Another reason for under-use may be that complainants remain wary about mediation. Unlike advocacy, which consumers understand is a consumer-centred process, mediation is recognised as an impartial legal process that may not be consumer-friendly. Certainly, our data indicates that nearly one-third of complaints to whom mediation is offered, decline it. Mediations have an important role to play in persuading parties to get around the table - but that cannot happen if the initial offer is declined. HDC recognises the need to do more to publicise the benefits of mediation.
On the provider side, DHBs (especially complaints and quality managers) need to persuade nervous clinical staff and managers that mediation can save them time (and therefore money) and can help bring emotional resolution - for providers are also often scarred by adverse events and complaints. Ian Brown has been a great exponent of benefits for mediation in his role as Medical Officer at Counties Manukau.

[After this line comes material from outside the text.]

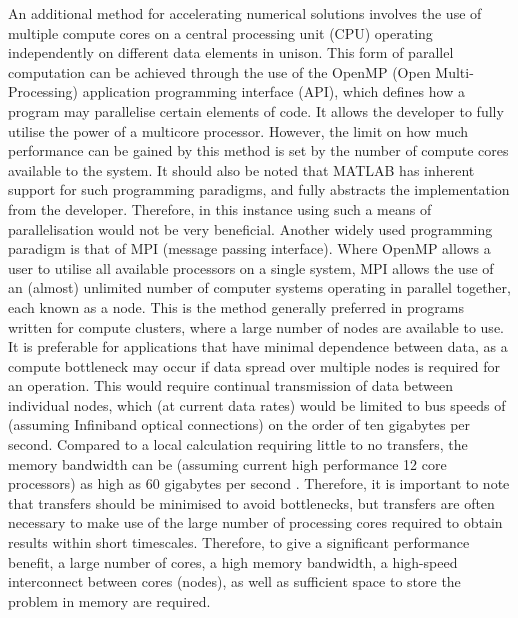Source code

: An additional method for accelerating numerical solutions involves the use of multiple compute cores on a central processing unit (CPU) operating independently on different data elements in unison. This form of parallel computation can be achieved through the use of the OpenMP (Open Multi-Processing)  application programming interface (API), which defines how a program may parallelise certain elements of code. It allows the developer to fully utilise the power of a multicore processor. However, the limit on how much performance can be gained by this method is set by the number of compute cores available to the system. It should also be noted that MATLAB has inherent support for such programming paradigms, and fully abstracts the implementation from the developer. Therefore, in this instance using such a means of parallelisation would not be very beneficial. Another widely used programming paradigm is that of MPI (message passing interface). Where OpenMP allows a user to utilise all available processors on a single system, MPI allows the use of an (almost) unlimited number of computer systems operating in parallel together, each known as a node. This is the method generally preferred in programs written for compute clusters, where a large number of nodes are available to use. It is preferable for applications that have minimal dependence between data, as a compute bottleneck may occur if data spread over multiple nodes is required for an operation. This would require continual transmission of data  between individual nodes, which (at current data rates) would be limited to bus speeds of (assuming Infiniband optical connections) on the order of ten gigabytes per second. Compared to a local calculation requiring little to no transfers, the memory bandwidth can be (assuming current high performance 12 core processors) as high as 60 gigabytes per second \cite{DAT:Intel_xeon}. Therefore, it is important to note that transfers should be minimised to avoid bottlenecks, but transfers are often necessary to make use of the large number of processing cores required to obtain results within short timescales. Therefore, to give a significant performance benefit, a large number of cores, a high memory bandwidth, a high-speed interconnect between cores (nodes), as well as sufficient space to store the problem in memory are required.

Cheque books at mediation?
I also want to raise for discussion the question whether DHBs and other providers should be willing to bring their cheque books to mediations. As Marie Bismark's research shows, a significant proportion of complainants to HDC (22%) are looking for compensation. Patients and their families are often left out-of-pocket when something goes wrong in their care, and a willingness to cover expenses (eg, petrol vouchers or motel expenses, for a longer-than-expected stay in hospital) can go a long way to satisfy unhappy complainants. We know that complaints that never reach HDC are sometimes resolved by a financial settlement. There is a further consideration from HDC's perspective if a complaint reaches our Office. If there have clearly been shortcomings in care (eg, ACC has accepted a treatment injury claim, and the DHB's internal investigation has found care failures), we consider mediation rather than a formal investigation - but complainants may be unwilling to mediate because in the absence of a breach finding (which requires an investigation) they will lose the opportunity to bring a claim before the Human Rights Review Tribunal. Although very few claimants ultimately recover damages in HRRT claims (in part because of the ACC bar), the fact is that complainants who settle at mediation are deprived of the opportunity (see s 53 Health and Disability Commissioner Act 1994). This needs to be factored into the equation. Responding to a protracted HDC investigation, and defending HRRT proceedings (and possibly other civil proceedings), is a time-consuming and costly business, and providers may need to be willing to loosen the purse strings a little at mediation. Legal advisors may also need to rethink what is really in their client's interests if mediation is on the horizon.
Conclusion
To conclude, from HDC's perspective mediation has yet to "change the face of healthcare dispute resolution in New Zealand". But we are excited by Professor Dauer's report on the emerging US experience, and by Marie Bismark's research, and I am hopeful that one outcome will be greater knowledge amongst consumer and provider groups of the valuable opportunity offered by mediation.
I offer my own commitment to increase our Office's use of mediation, with the support of our skilled mediators, and to ensure that the lessons of cases resolved at mediation are captured and shared throughout the sector and the community.